● **Exercise aim**: Among the entries below, please show each line that carries the word "html".

====== Data under study ======

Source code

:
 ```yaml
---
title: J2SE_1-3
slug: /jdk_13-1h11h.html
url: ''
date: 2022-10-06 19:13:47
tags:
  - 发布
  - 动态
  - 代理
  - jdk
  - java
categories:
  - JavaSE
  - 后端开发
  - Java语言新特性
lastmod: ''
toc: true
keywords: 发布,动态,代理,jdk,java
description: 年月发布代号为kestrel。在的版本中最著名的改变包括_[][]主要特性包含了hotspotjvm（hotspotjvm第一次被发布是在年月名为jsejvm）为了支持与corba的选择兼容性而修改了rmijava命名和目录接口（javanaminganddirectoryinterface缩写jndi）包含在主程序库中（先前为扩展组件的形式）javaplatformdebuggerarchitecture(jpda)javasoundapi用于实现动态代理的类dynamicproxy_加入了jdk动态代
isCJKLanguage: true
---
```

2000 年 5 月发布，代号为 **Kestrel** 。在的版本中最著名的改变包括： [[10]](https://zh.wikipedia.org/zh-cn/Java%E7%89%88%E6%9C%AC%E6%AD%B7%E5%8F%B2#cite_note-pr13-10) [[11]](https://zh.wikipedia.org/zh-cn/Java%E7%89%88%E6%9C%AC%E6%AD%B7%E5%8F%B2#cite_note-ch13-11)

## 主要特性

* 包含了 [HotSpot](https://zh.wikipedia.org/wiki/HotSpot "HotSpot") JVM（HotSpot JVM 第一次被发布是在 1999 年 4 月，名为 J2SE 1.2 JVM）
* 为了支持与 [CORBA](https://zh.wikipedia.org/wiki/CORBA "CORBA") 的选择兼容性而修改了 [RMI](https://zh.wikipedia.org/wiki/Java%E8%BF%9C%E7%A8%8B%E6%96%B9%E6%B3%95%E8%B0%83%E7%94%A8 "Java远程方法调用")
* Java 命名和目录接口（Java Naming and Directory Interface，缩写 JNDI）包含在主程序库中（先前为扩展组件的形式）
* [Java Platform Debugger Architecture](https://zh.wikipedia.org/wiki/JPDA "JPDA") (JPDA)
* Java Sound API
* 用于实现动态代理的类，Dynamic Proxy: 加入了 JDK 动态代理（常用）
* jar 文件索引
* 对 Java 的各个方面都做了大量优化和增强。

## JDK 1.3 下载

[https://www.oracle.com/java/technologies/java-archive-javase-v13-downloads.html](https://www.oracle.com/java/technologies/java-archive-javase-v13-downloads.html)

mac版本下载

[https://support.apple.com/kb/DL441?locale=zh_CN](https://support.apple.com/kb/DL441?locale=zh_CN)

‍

======

● **Task solution**:
slug: /jdk_13-1h11h.html
[https://www.oracle.com/java/technologies/java-archive-javase-v13-downloads.html](https://www.oracle.com/java/technologies/java-archive-javase-v13-downloads.html)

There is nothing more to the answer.